Going for the gold
With gold topping $1,000 an ounce, investors are “looking for ways to join in the gold rush,” says Ben Rooney in CNNMoney.com. But gold is “extremely sensitive to a number of economic factors,” so speculators “looking to make a quick buck” have to “navigate volatile waters.” For “novice gold bugs,” buying actual gold is not a good idea—taxes, transaction fees, and insurance can easily “erase your returns.” Gold-backed exchange-traded funds can help you avoid some of those “pitfalls,” but the “least risky way” to “get on the gold bandwagon” is to buy shares of mining companies. Mining firms are still “risky, to say the least,” so don’t go “overboard.”

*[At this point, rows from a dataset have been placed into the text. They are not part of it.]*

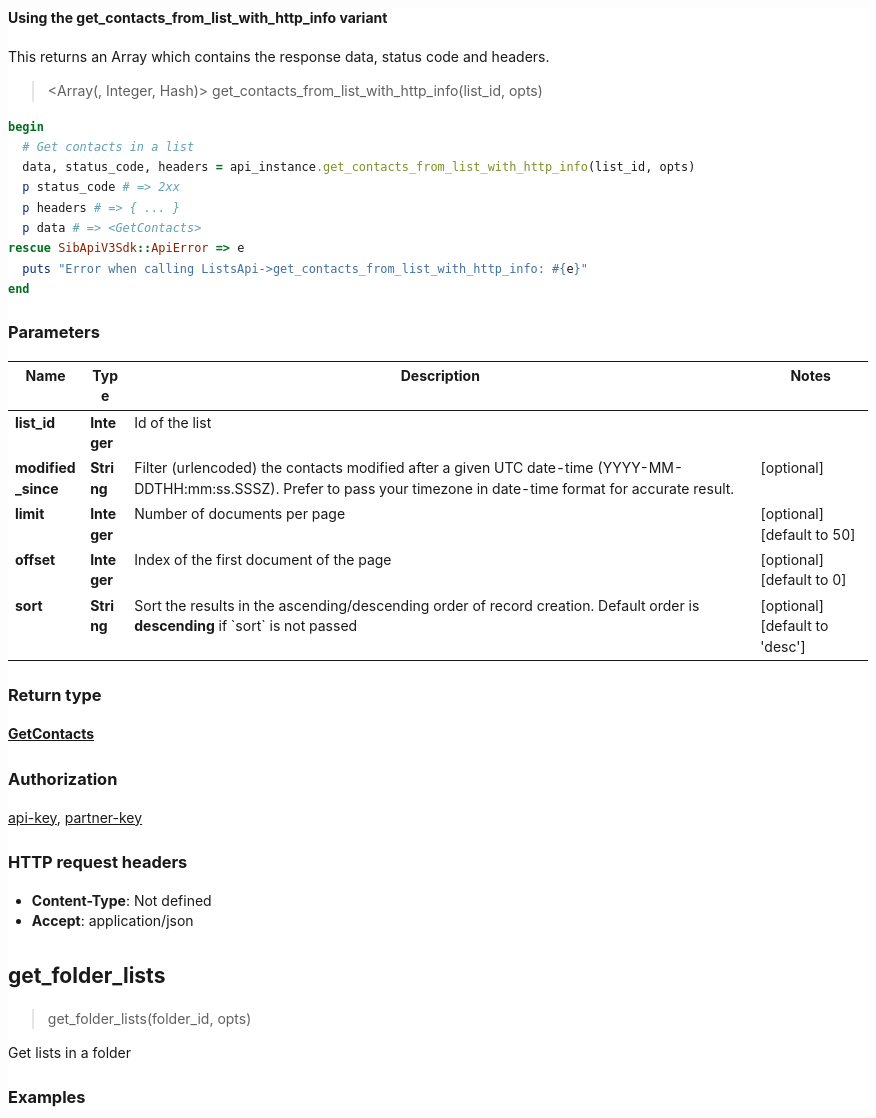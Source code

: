 #### Using the get_contacts_from_list_with_http_info variant

This returns an Array which contains the response data, status code and headers.

> <Array(<GetContacts>, Integer, Hash)> get_contacts_from_list_with_http_info(list_id, opts)

```ruby
begin
  # Get contacts in a list
  data, status_code, headers = api_instance.get_contacts_from_list_with_http_info(list_id, opts)
  p status_code # => 2xx
  p headers # => { ... }
  p data # => <GetContacts>
rescue SibApiV3Sdk::ApiError => e
  puts "Error when calling ListsApi->get_contacts_from_list_with_http_info: #{e}"
end
```

### Parameters

| Name | Type | Description | Notes |
| ---- | ---- | ----------- | ----- |
| **list_id** | **Integer** | Id of the list |  |
| **modified_since** | **String** | Filter (urlencoded) the contacts modified after a given UTC date-time (YYYY-MM-DDTHH:mm:ss.SSSZ). Prefer to pass your timezone in date-time format for accurate result. | [optional] |
| **limit** | **Integer** | Number of documents per page | [optional][default to 50] |
| **offset** | **Integer** | Index of the first document of the page | [optional][default to 0] |
| **sort** | **String** | Sort the results in the ascending/descending order of record creation. Default order is **descending** if &#x60;sort&#x60; is not passed | [optional][default to &#39;desc&#39;] |

### Return type

[**GetContacts**](GetContacts.md)

### Authorization

[api-key](../README.md#api-key), [partner-key](../README.md#partner-key)

### HTTP request headers

- **Content-Type**: Not defined
- **Accept**: application/json


## get_folder_lists

> <GetFolderLists> get_folder_lists(folder_id, opts)

Get lists in a folder

### Examples
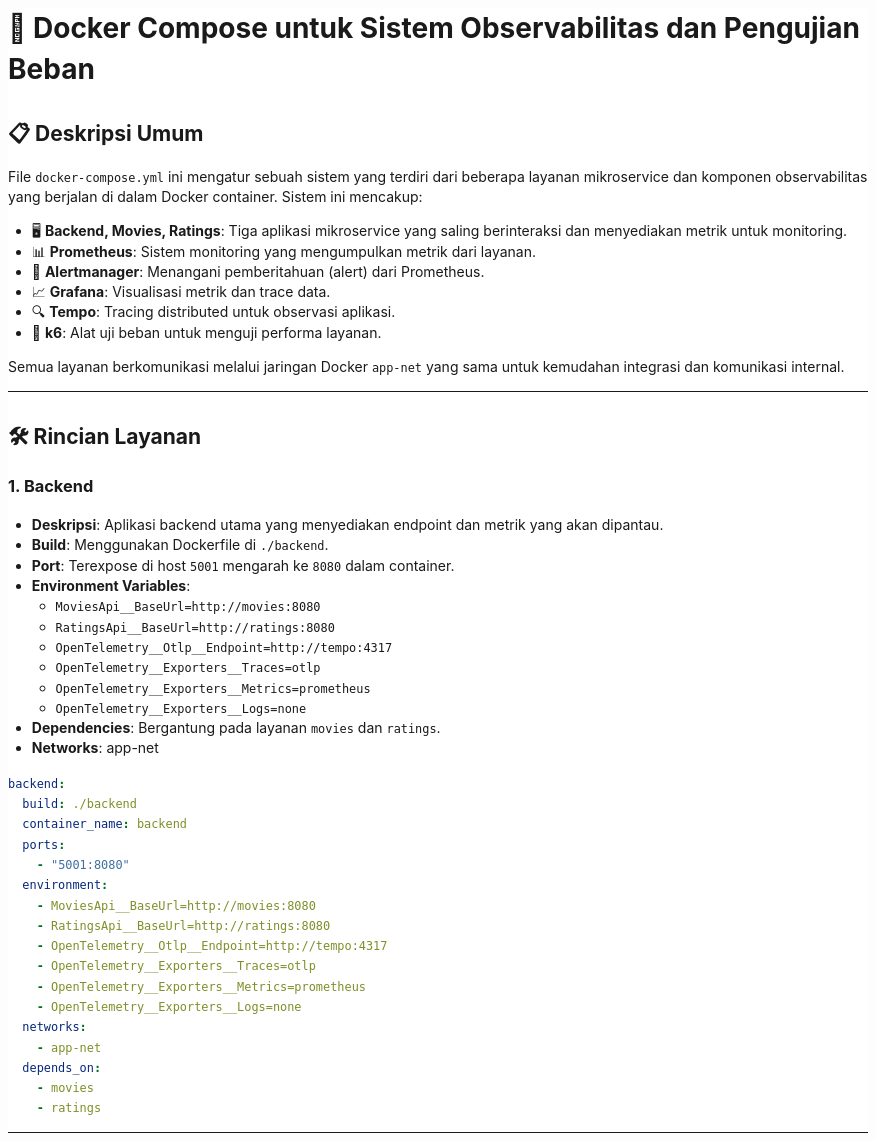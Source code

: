 
# 🐳 Docker Compose untuk Sistem Observabilitas dan Pengujian Beban

## 📋 Deskripsi Umum

File `docker-compose.yml` ini mengatur sebuah sistem yang terdiri dari beberapa layanan mikroservice dan komponen observabilitas yang berjalan di dalam Docker container. Sistem ini mencakup:

- 🖥️ **Backend, Movies, Ratings**: Tiga aplikasi mikroservice yang saling berinteraksi dan menyediakan metrik untuk monitoring.
- 📊 **Prometheus**: Sistem monitoring yang mengumpulkan metrik dari layanan.
- 🔔 **Alertmanager**: Menangani pemberitahuan (alert) dari Prometheus.
- 📈 **Grafana**: Visualisasi metrik dan trace data.
- 🔍 **Tempo**: Tracing distributed untuk observasi aplikasi.
- 🚦 **k6**: Alat uji beban untuk menguji performa layanan.

Semua layanan berkomunikasi melalui jaringan Docker `app-net` yang sama untuk kemudahan integrasi dan komunikasi internal.

---

## 🛠️ Rincian Layanan

### 1. Backend

- **Deskripsi**: Aplikasi backend utama yang menyediakan endpoint dan metrik yang akan dipantau.
- **Build**: Menggunakan Dockerfile di `./backend`.
- **Port**: Terexpose di host `5001` mengarah ke `8080` dalam container.
- **Environment Variables**:
    - `MoviesApi__BaseUrl=http://movies:8080`
    - `RatingsApi__BaseUrl=http://ratings:8080`
    - `OpenTelemetry__Otlp__Endpoint=http://tempo:4317`
    - `OpenTelemetry__Exporters__Traces=otlp`
    - `OpenTelemetry__Exporters__Metrics=prometheus`
    - `OpenTelemetry__Exporters__Logs=none`
- **Dependencies**: Bergantung pada layanan `movies` dan `ratings`.
- **Networks**: app-net

```yaml
backend:
  build: ./backend
  container_name: backend
  ports:
    - "5001:8080"
  environment:
    - MoviesApi__BaseUrl=http://movies:8080
    - RatingsApi__BaseUrl=http://ratings:8080
    - OpenTelemetry__Otlp__Endpoint=http://tempo:4317
    - OpenTelemetry__Exporters__Traces=otlp
    - OpenTelemetry__Exporters__Metrics=prometheus
    - OpenTelemetry__Exporters__Logs=none
  networks:
    - app-net
  depends_on:
    - movies
    - ratings
```

---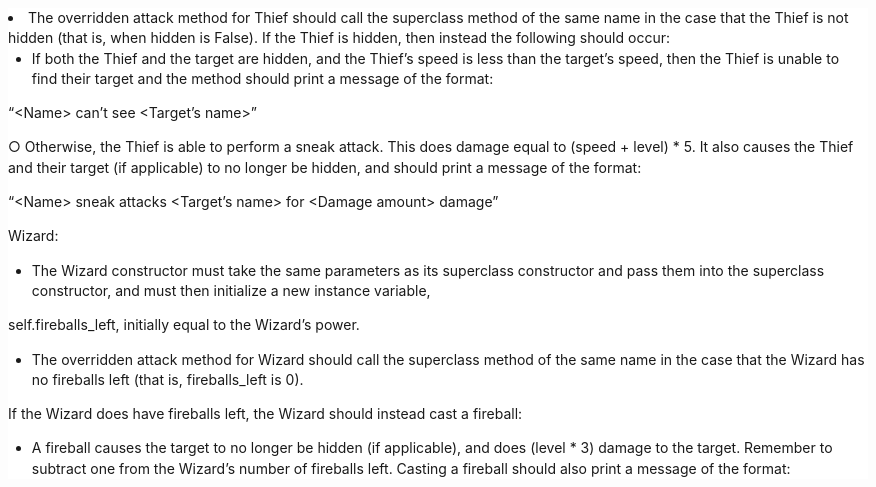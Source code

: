  <li>The overridden attack method for Thief should call the superclass method of the same name in the case that the Thief is not hidden (that is, when hidden is False). If the Thief is hidden, then instead the following should occur:

  <ul>

   <li>If both the Thief and the target are hidden, and the Thief’s speed is less than the target’s speed, then the Thief is unable to find their target and the method should print a message of the format:</li>

  </ul></li>

</ul>




“&lt;Name&gt; can’t see &lt;Target’s name&gt;”




○ Otherwise, the Thief is able to perform a sneak attack.  This does damage equal to (speed + level) * 5.  It also causes the Thief and their target (if applicable) to no longer be hidden, and should print a message of the format:




“&lt;Name&gt; sneak attacks &lt;Target’s name&gt; for &lt;Damage amount&gt; damage”




Wizard:




<ul>

 <li>The Wizard constructor must take the same parameters as its superclass constructor and pass them into the superclass constructor, and must then initialize a new instance variable,</li>

</ul>

self.fireballs_left, initially equal to the Wizard’s power.

<ul>

 <li>The overridden attack method for Wizard should call the superclass method of the same name in the case that the Wizard has no fireballs left (that is, fireballs_left is 0).</li>

</ul>

If the Wizard does have fireballs left, the Wizard should instead cast a fireball:

<ul>

 <li>A fireball causes the target to no longer be hidden (if applicable), and does (level * 3) damage to the target. Remember to subtract one from the Wizard’s number of fireballs left.  Casting a fireball should also print a message of the format:</li>

</ul>



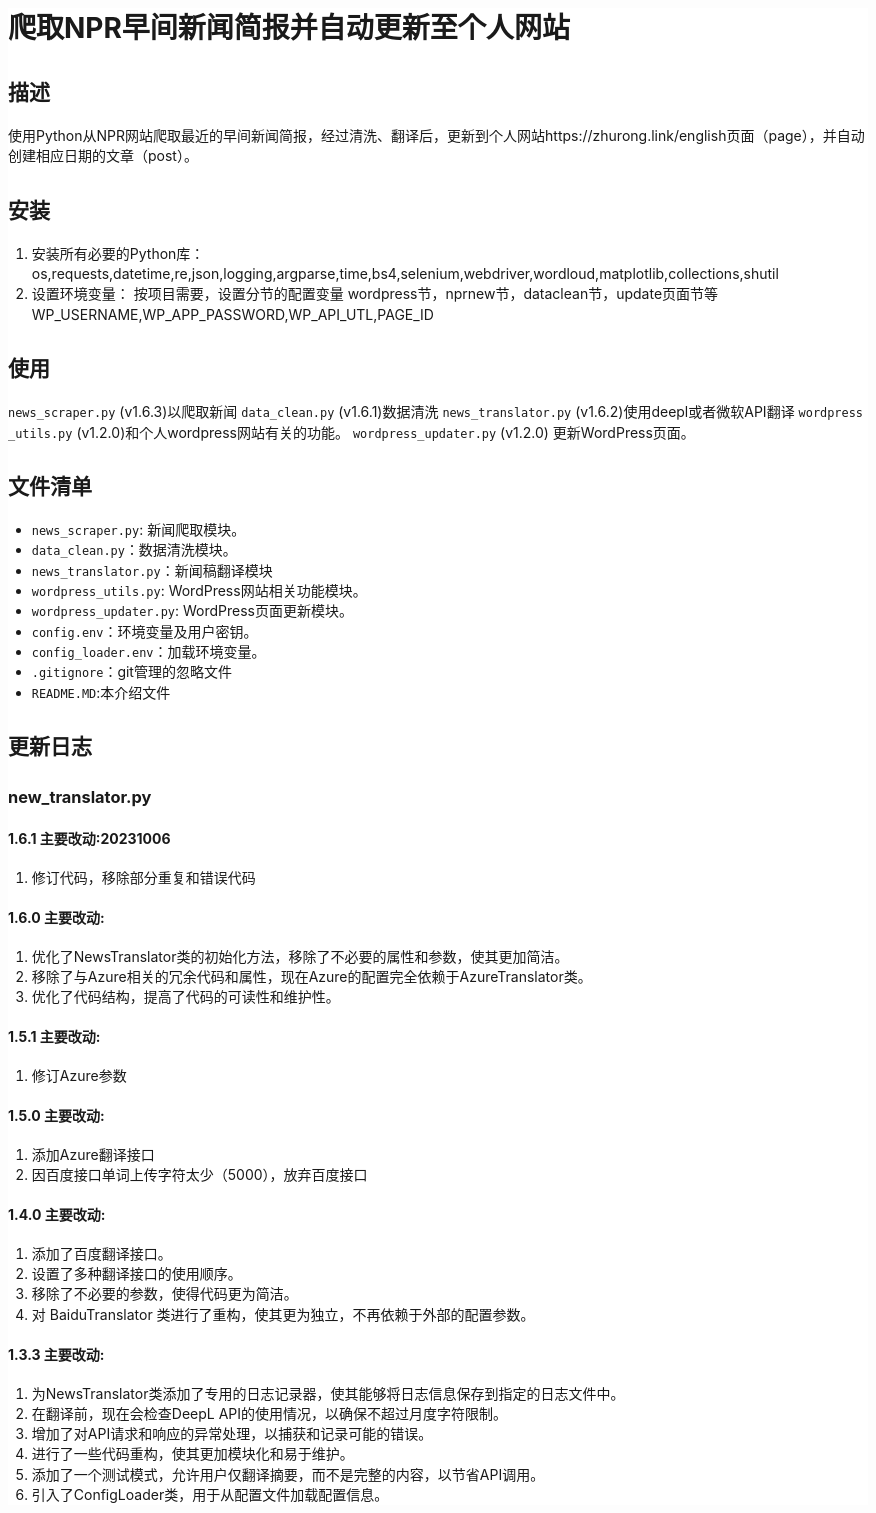 # 爬取NPR早间新闻简报并自动更新至个人网站

## 描述
使用Python从NPR网站爬取最近的早间新闻简报，经过清洗、翻译后，更新到个人网站https://zhurong.link/english页面（page），并自动创建相应日期的文章（post）。

## 安装
1. 安装所有必要的Python库：os,requests,datetime,re,json,logging,argparse,time,bs4,selenium,webdriver,wordloud,matplotlib,collections,shutil
2. 设置环境变量：
按项目需要，设置分节的配置变量
wordpress节，nprnew节，dataclean节，update页面节等
WP_USERNAME,WP_APP_PASSWORD,WP_API_UTL,PAGE_ID

## 使用
 `news_scraper.py` (v1.6.3)以爬取新闻
 `data_clean.py` (v1.6.1)数据清洗
 `news_translator.py` (v1.6.2)使用deepl或者微软API翻译
 `wordpress_utils.py` (v1.2.0)和个人wordpress网站有关的功能。
 `wordpress_updater.py` (v1.2.0) 更新WordPress页面。

## 文件清单
- `news_scraper.py`: 新闻爬取模块。
- `data_clean.py`：数据清洗模块。
- `news_translator.py`：新闻稿翻译模块
- `wordpress_utils.py`: WordPress网站相关功能模块。
- `wordpress_updater.py`: WordPress页面更新模块。
- `config.env`：环境变量及用户密钥。
- `config_loader.env`：加载环境变量。
- `.gitignore`：git管理的忽略文件
- `README.MD`:本介绍文件

## 更新日志
### new_translator.py
#### 1.6.1 主要改动:20231006
1. 修订代码，移除部分重复和错误代码
#### 1.6.0 主要改动:
1. 优化了NewsTranslator类的初始化方法，移除了不必要的属性和参数，使其更加简洁。
2. 移除了与Azure相关的冗余代码和属性，现在Azure的配置完全依赖于AzureTranslator类。
3. 优化了代码结构，提高了代码的可读性和维护性。
#### 1.5.1 主要改动:
1. 修订Azure参数
#### 1.5.0 主要改动:
1. 添加Azure翻译接口
2. 因百度接口单词上传字符太少（5000），放弃百度接口
#### 1.4.0 主要改动:
1. 添加了百度翻译接口。
2. 设置了多种翻译接口的使用顺序。
3. 移除了不必要的参数，使得代码更为简洁。
4. 对 BaiduTranslator 类进行了重构，使其更为独立，不再依赖于外部的配置参数。
#### 1.3.3 主要改动:
1. 为NewsTranslator类添加了专用的日志记录器，使其能够将日志信息保存到指定的日志文件中。
2. 在翻译前，现在会检查DeepL API的使用情况，以确保不超过月度字符限制。
3. 增加了对API请求和响应的异常处理，以捕获和记录可能的错误。
4. 进行了一些代码重构，使其更加模块化和易于维护。
5. 添加了一个测试模式，允许用户仅翻译摘要，而不是完整的内容，以节省API调用。
6. 引入了ConfigLoader类，用于从配置文件加载配置信息。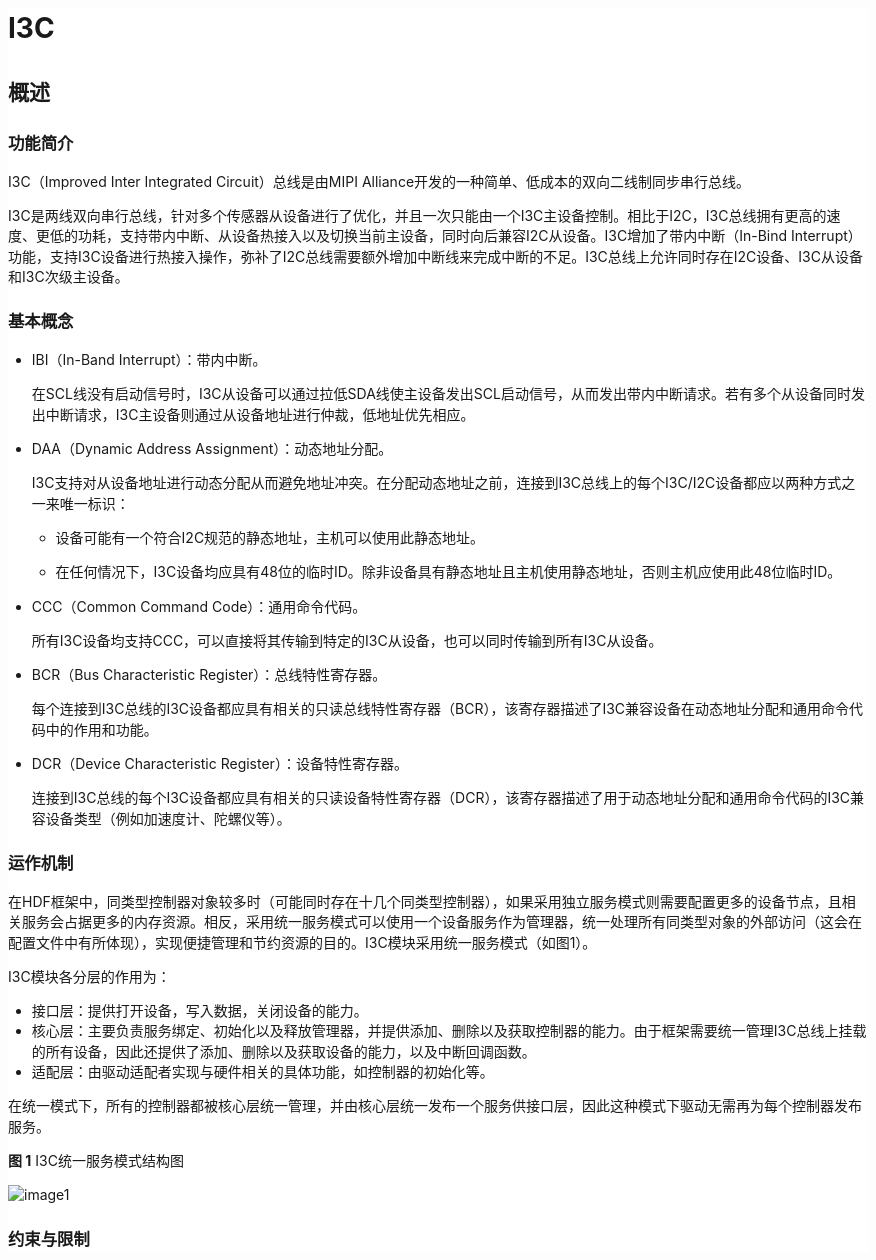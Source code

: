 # I3C 

## 概述 <a name="1"></a>

### 功能简介<a name="2"></a>

I3C（Improved Inter Integrated Circuit）总线是由MIPI Alliance开发的一种简单、低成本的双向二线制同步串行总线。

I3C是两线双向串行总线，针对多个传感器从设备进行了优化，并且一次只能由一个I3C主设备控制。相比于I2C，I3C总线拥有更高的速度、更低的功耗，支持带内中断、从设备热接入以及切换当前主设备，同时向后兼容I2C从设备。I3C增加了带内中断（In-Bind Interrupt）功能，支持I3C设备进行热接入操作，弥补了I2C总线需要额外增加中断线来完成中断的不足。I3C总线上允许同时存在I2C设备、I3C从设备和I3C次级主设备。

### 基本概念<a name="3"></a>

- IBI（In-Band Interrupt）：带内中断。

  在SCL线没有启动信号时，I3C从设备可以通过拉低SDA线使主设备发出SCL启动信号，从而发出带内中断请求。若有多个从设备同时发出中断请求，I3C主设备则通过从设备地址进行仲裁，低地址优先相应。

- DAA（Dynamic Address Assignment）：动态地址分配。

  I3C支持对从设备地址进行动态分配从而避免地址冲突。在分配动态地址之前，连接到I3C总线上的每个I3C/I2C设备都应以两种方式之一来唯一标识：
 
  - 设备可能有一个符合I2C规范的静态地址，主机可以使用此静态地址。

  - 在任何情况下，I3C设备均应具有48位的临时ID。除非设备具有静态地址且主机使用静态地址，否则主机应使用此48位临时ID。

- CCC（Common Command Code）：通用命令代码。

  所有I3C设备均支持CCC，可以直接将其传输到特定的I3C从设备，也可以同时传输到所有I3C从设备。

- BCR（Bus Characteristic Register）：总线特性寄存器。

  每个连接到I3C总线的I3C设备都应具有相关的只读总线特性寄存器（BCR），该寄存器描述了I3C兼容设备在动态地址分配和通用命令代码中的作用和功能。

- DCR（Device Characteristic Register）：设备特性寄存器。
  
  连接到I3C总线的每个I3C设备都应具有相关的只读设备特性寄存器（DCR），该寄存器描述了用于动态地址分配和通用命令代码的I3C兼容设备类型（例如加速度计、陀螺仪等）。


### 运作机制<a name="4"></a>

在HDF框架中，同类型控制器对象较多时（可能同时存在十几个同类型控制器），如果采用独立服务模式则需要配置更多的设备节点，且相关服务会占据更多的内存资源。相反，采用统一服务模式可以使用一个设备服务作为管理器，统一处理所有同类型对象的外部访问（这会在配置文件中有所体现），实现便捷管理和节约资源的目的。I3C模块采用统一服务模式（如图1）。

I3C模块各分层的作用为：

- 接口层：提供打开设备，写入数据，关闭设备的能力。
- 核心层：主要负责服务绑定、初始化以及释放管理器，并提供添加、删除以及获取控制器的能力。由于框架需要统一管理I3C总线上挂载的所有设备，因此还提供了添加、删除以及获取设备的能力，以及中断回调函数。
- 适配层：由驱动适配者实现与硬件相关的具体功能，如控制器的初始化等。

在统一模式下，所有的控制器都被核心层统一管理，并由核心层统一发布一个服务供接口层，因此这种模式下驱动无需再为每个控制器发布服务。

 **图 1**  I3C统一服务模式结构图<a name="fig1"></a>  

![image1](figures/统一服务模式结构图.png)

### 约束与限制<a name="5"></a>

Paulson makes a down payment
“It must pain” Treasury Secretary Henry Paulson to “push for more government regulation” of banks, says the Los Angeles Times in an editorial, but that is what “the sub-prime mortgage meltdown and credit crunch have forced him to do.” A group headed by Paulson, the former CEO of Goldman Sachs, proposed modestly tougher oversight for “lenders and their facilitators,” but without the “crusader’s gusto” called for. The changes should help borrowers and investors better assess future risks, but it is safest to “consider them a down payment on a fiscal house strong enough to withstand the next housing bubble’s collapse.”